- **What is needed**
Your task is to return all of the records exactly, minus any images.

-=-=-=-=-

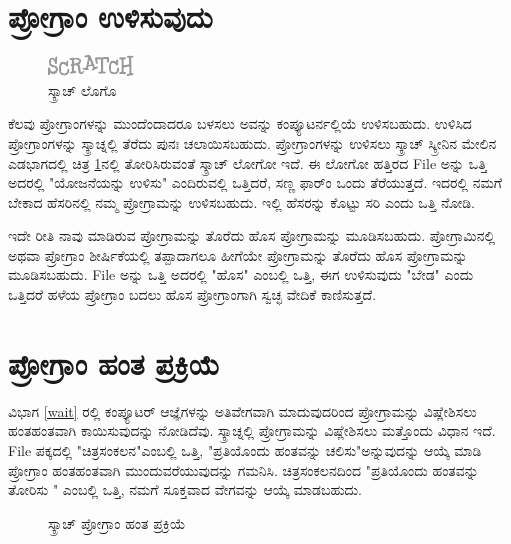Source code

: \section{ಪ್ರೋಗ್ರಾಂ ಉಳಿಸುವುದು}
\begin{figure}[h]
\begin{center}
\includegraphics[scale=2]{Scratchlogo.pdf}
\end{center}
\caption{ಸ್ಕ್ರಾಚ್ ಲೊಗೊ}
\label{hdr_logo}
\end{figure}

ಕೆಲವು ಪ್ರೋಗ್ರಾಂಗಳನ್ನು ಮುಂದೆಂದಾದರೂ ಬಳಸಲು ಅವನ್ನು ಕಂಪ್ಯೂಟರ್ನಲ್ಲಿಯೆ ಉಳಿಸಬಹುದು. ಉಳಿಸಿದ ಪ್ರೋಗ್ರಾಂಗಳನ್ನು ಸ್ಕ್ರಾಚ್ನಲ್ಲಿ ತೆರೆದು ಪುನಃ ಚಲಾಯಿಸಬಹುದು.   ಪ್ರೋಗ್ರಾಂಗಳನ್ನು  ಉಳಿಸಲು ಸ್ಕ್ರಾಚ್ ಸ್ಕ್ರೀನಿನ ಮೇಲಿನ ಎಡಭಾಗದಲ್ಲಿ ಚಿತ್ರ \ref{hdr_logo}ನಲ್ಲಿ ತೋರಿಸಿರುವಂತೆ ಸ್ಕ್ರಾಚ್ ಲೋಗೋ ಇದೆ. ಈ ಲೋಗೋ ಹತ್ತಿರದ \textenglish{File} ಅನ್ನು ಒತ್ತಿ ಅದರಲ್ಲಿ "ಯೋಜನೆಯನ್ನು ಉಳಿಸು" ಎಂದಿರುವಲ್ಲಿ ಒತ್ತಿದರೆ, ಸಣ್ಣ ಫಾರ್ಂ ಒಂದು ತೆರೆಯುತ್ತದೆ.  ಇದರಲ್ಲಿ ನಮಗೆ ಬೇಕಾದ ಹೆಸರಿನಲ್ಲಿ ನಮ್ಮ ಪ್ರೋಗ್ರಾಮನ್ನು ಉಳಿಸಬಹುದು.  ಇಲ್ಲಿ ಹೆಸರನ್ನು ಕೊಟ್ಟು ಸರಿ ಎಂದು ಒತ್ತಿ ನೋಡಿ. 

ಇದೇ ರೀತಿ ನಾವು ಮಾಡಿರುವ ಪ್ರೋಗ್ರಾಮನ್ನು ತೊರೆದು ಹೊಸ ಪ್ರೋಗ್ರಾಮನ್ನು ಮೂಡಿಸಬಹುದು.  ಪ್ರೋಗ್ರಾಮಿನಲ್ಲಿ ಅಥವಾ ಪ್ರೋಗ್ರಾಂ ಶೀರ್ಷಿಕೆಯಲ್ಲಿ ತಪ್ಪಾದಾಗಲೂ ಹೀಗೆಯೇ  ಪ್ರೋಗ್ರಾಮನ್ನು ತೊರೆದು ಹೊಸ ಪ್ರೋಗ್ರಾಮನ್ನು ಮೂಡಿಸಬಹುದು. \textenglish{File} ಅನ್ನು ಒತ್ತಿ ಅದರಲ್ಲಿ "ಹೊಸ" ಎಂಬಲ್ಲಿ ಒತ್ತಿ, ಈಗ ಉಳಿಸುವುದು "ಬೇಡ" ಎಂದು ಒತ್ತಿದರೆ ಹಳೆಯ ಪ್ರೋಗ್ರಾಂ ಬದಲು ಹೊಸ ಪ್ರೋಗ್ರಾಂಗಾಗಿ ಸ್ವಚ್ಛ ವೇದಿಕೆ ಕಾಣಿಸುತ್ತದೆ. 

\section{ಪ್ರೋಗ್ರಾಂ ಹಂತ ಪ್ರಕ್ರಿಯೆ}
ವಿಭಾಗ \ref{wait} ರಲ್ಲಿ ಕಂಪ್ಯೂಟರ್ ಆಜ್ಞೆಗಳನ್ನು ಅತಿವೇಗವಾಗಿ ಮಾದುವುದರಿಂದ ಪ್ರೋಗ್ರಾಮನ್ನು ವಿಷ್ಲೇಶಿಸಲು ಹಂತಹಂತವಾಗಿ ಕಾಯಿಸುವುದನ್ನು ನೋಡಿದೆವು. ಸ್ಕ್ರಾಚ್ನಲ್ಲಿ ಪ್ರೋಗ್ರಾಮನ್ನು ವಿಷ್ಲೇಶಿಸಲು ಮತ್ತೊಂದು ವಿಧಾನ ಇದೆ. \textenglish{File}  ಪಕ್ಕದಲ್ಲಿ "ಚಿತ್ರಸಂಕಲನ"ಎಂಬಲ್ಲಿ ಒತ್ತಿ, "ಪ್ರತಿಯೊಂದು ಹಂತವನ್ನು ಚಲಿಸು"ಅನ್ನುವುದನ್ನು ಆಯ್ಕೆ ಮಾಡಿ ಪ್ರೋಗ್ರಾಂ  ಹಂತಹಂತವಾಗಿ ಮುಂದುವರೆಯುವುದನ್ನು ಗಮನಿಸಿ.  ಚಿತ್ರಸಂಕಲನದಿಂದ "ಪ್ರತಿಯೊಂದು ಹಂತವನ್ನು ತೋರಿಸು " ಎಂಬಲ್ಲಿ ಒತ್ತಿ, ನಮಗೆ ಸೂಕ್ತವಾದ ವೇಗವನ್ನು ಆಯ್ಕೆ ಮಾಡಬಹುದು.

\begin{figure}[t]
\begin{center}
\begin{Scratch}[1]
\beginbox{}
\end{Scratch}
\end{center}
\caption{ಸ್ಕ್ರಾಚ್ ಪ್ರೋಗ್ರಾಂ ಹಂತ ಪ್ರಕ್ರಿಯೆ}
\label{hdr_sstep}
\end{figure}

-=-=-=-=-

- **Result**
Source code

: \section{ಪ್ರೋಗ್ರಾಂ ಉಳಿಸುವುದು}
\begin{figure}[h]
\begin{center}
\includegraphics[scale=2]{Scratchlogo.pdf}
\end{center}
\caption{ಸ್ಕ್ರಾಚ್ ಲೊಗೊ}
\label{hdr_logo}
\end{figure}

ಕೆಲವು ಪ್ರೋಗ್ರಾಂಗಳನ್ನು ಮುಂದೆಂದಾದರೂ ಬಳಸಲು ಅವನ್ನು ಕಂಪ್ಯೂಟರ್ನಲ್ಲಿಯೆ ಉಳಿಸಬಹುದು. ಉಳಿಸಿದ ಪ್ರೋಗ್ರಾಂಗಳನ್ನು ಸ್ಕ್ರಾಚ್ನಲ್ಲಿ ತೆರೆದು ಪುನಃ ಚಲಾಯಿಸಬಹುದು.   ಪ್ರೋಗ್ರಾಂಗಳನ್ನು  ಉಳಿಸಲು ಸ್ಕ್ರಾಚ್ ಸ್ಕ್ರೀನಿನ ಮೇಲಿನ ಎಡಭಾಗದಲ್ಲಿ ಚಿತ್ರ \ref{hdr_logo}ನಲ್ಲಿ ತೋರಿಸಿರುವಂತೆ ಸ್ಕ್ರಾಚ್ ಲೋಗೋ ಇದೆ. ಈ ಲೋಗೋ ಹತ್ತಿರದ \textenglish{File} ಅನ್ನು ಒತ್ತಿ ಅದರಲ್ಲಿ "ಯೋಜನೆಯನ್ನು ಉಳಿಸು" ಎಂದಿರುವಲ್ಲಿ ಒತ್ತಿದರೆ, ಸಣ್ಣ ಫಾರ್ಂ ಒಂದು ತೆರೆಯುತ್ತದೆ.  ಇದರಲ್ಲಿ ನಮಗೆ ಬೇಕಾದ ಹೆಸರಿನಲ್ಲಿ ನಮ್ಮ ಪ್ರೋಗ್ರಾಮನ್ನು ಉಳಿಸಬಹುದು.  ಇಲ್ಲಿ ಹೆಸರನ್ನು ಕೊಟ್ಟು ಸರಿ ಎಂದು ಒತ್ತಿ ನೋಡಿ. 

ಇದೇ ರೀತಿ ನಾವು ಮಾಡಿರುವ ಪ್ರೋಗ್ರಾಮನ್ನು ತೊರೆದು ಹೊಸ ಪ್ರೋಗ್ರಾಮನ್ನು ಮೂಡಿಸಬಹುದು.  ಪ್ರೋಗ್ರಾಮಿನಲ್ಲಿ ಅಥವಾ ಪ್ರೋಗ್ರಾಂ ಶೀರ್ಷಿಕೆಯಲ್ಲಿ ತಪ್ಪಾದಾಗಲೂ ಹೀಗೆಯೇ  ಪ್ರೋಗ್ರಾಮನ್ನು ತೊರೆದು ಹೊಸ ಪ್ರೋಗ್ರಾಮನ್ನು ಮೂಡಿಸಬಹುದು. \textenglish{File} ಅನ್ನು ಒತ್ತಿ ಅದರಲ್ಲಿ "ಹೊಸ" ಎಂಬಲ್ಲಿ ಒತ್ತಿ, ಈಗ ಉಳಿಸುವುದು "ಬೇಡ" ಎಂದು ಒತ್ತಿದರೆ ಹಳೆಯ ಪ್ರೋಗ್ರಾಂ ಬದಲು ಹೊಸ ಪ್ರೋಗ್ರಾಂಗಾಗಿ ಸ್ವಚ್ಛ ವೇದಿಕೆ ಕಾಣಿಸುತ್ತದೆ. 

\section{ಪ್ರೋಗ್ರಾಂ ಹಂತ ಪ್ರಕ್ರಿಯೆ}
ವಿಭಾಗ \ref{wait} ರಲ್ಲಿ ಕಂಪ್ಯೂಟರ್ ಆಜ್ಞೆಗಳನ್ನು ಅತಿವೇಗವಾಗಿ ಮಾದುವುದರಿಂದ ಪ್ರೋಗ್ರಾಮನ್ನು ವಿಷ್ಲೇಶಿಸಲು ಹಂತಹಂತವಾಗಿ ಕಾಯಿಸುವುದನ್ನು ನೋಡಿದೆವು. ಸ್ಕ್ರಾಚ್ನಲ್ಲಿ ಪ್ರೋಗ್ರಾಮನ್ನು ವಿಷ್ಲೇಶಿಸಲು ಮತ್ತೊಂದು ವಿಧಾನ ಇದೆ. \textenglish{File}  ಪಕ್ಕದಲ್ಲಿ "ಚಿತ್ರಸಂಕಲನ"ಎಂಬಲ್ಲಿ ಒತ್ತಿ, "ಪ್ರತಿಯೊಂದು ಹಂತವನ್ನು ಚಲಿಸು"ಅನ್ನುವುದನ್ನು ಆಯ್ಕೆ ಮಾಡಿ ಪ್ರೋಗ್ರಾಂ  ಹಂತಹಂತವಾಗಿ ಮುಂದುವರೆಯುವುದನ್ನು ಗಮನಿಸಿ.  ಚಿತ್ರಸಂಕಲನದಿಂದ "ಪ್ರತಿಯೊಂದು ಹಂತವನ್ನು ತೋರಿಸು " ಎಂಬಲ್ಲಿ ಒತ್ತಿ, ನಮಗೆ ಸೂಕ್ತವಾದ ವೇಗವನ್ನು ಆಯ್ಕೆ ಮಾಡಬಹುದು.

\begin{figure}[t]
\begin{center}
\begin{Scratch}[1]
\beginbox{}
\end{Scratch}
\end{center}
\caption{ಸ್ಕ್ರಾಚ್ ಪ್ರೋಗ್ರಾಂ ಹಂತ ಪ್ರಕ್ರಿಯೆ}
\label{hdr_sstep}
\end{figure}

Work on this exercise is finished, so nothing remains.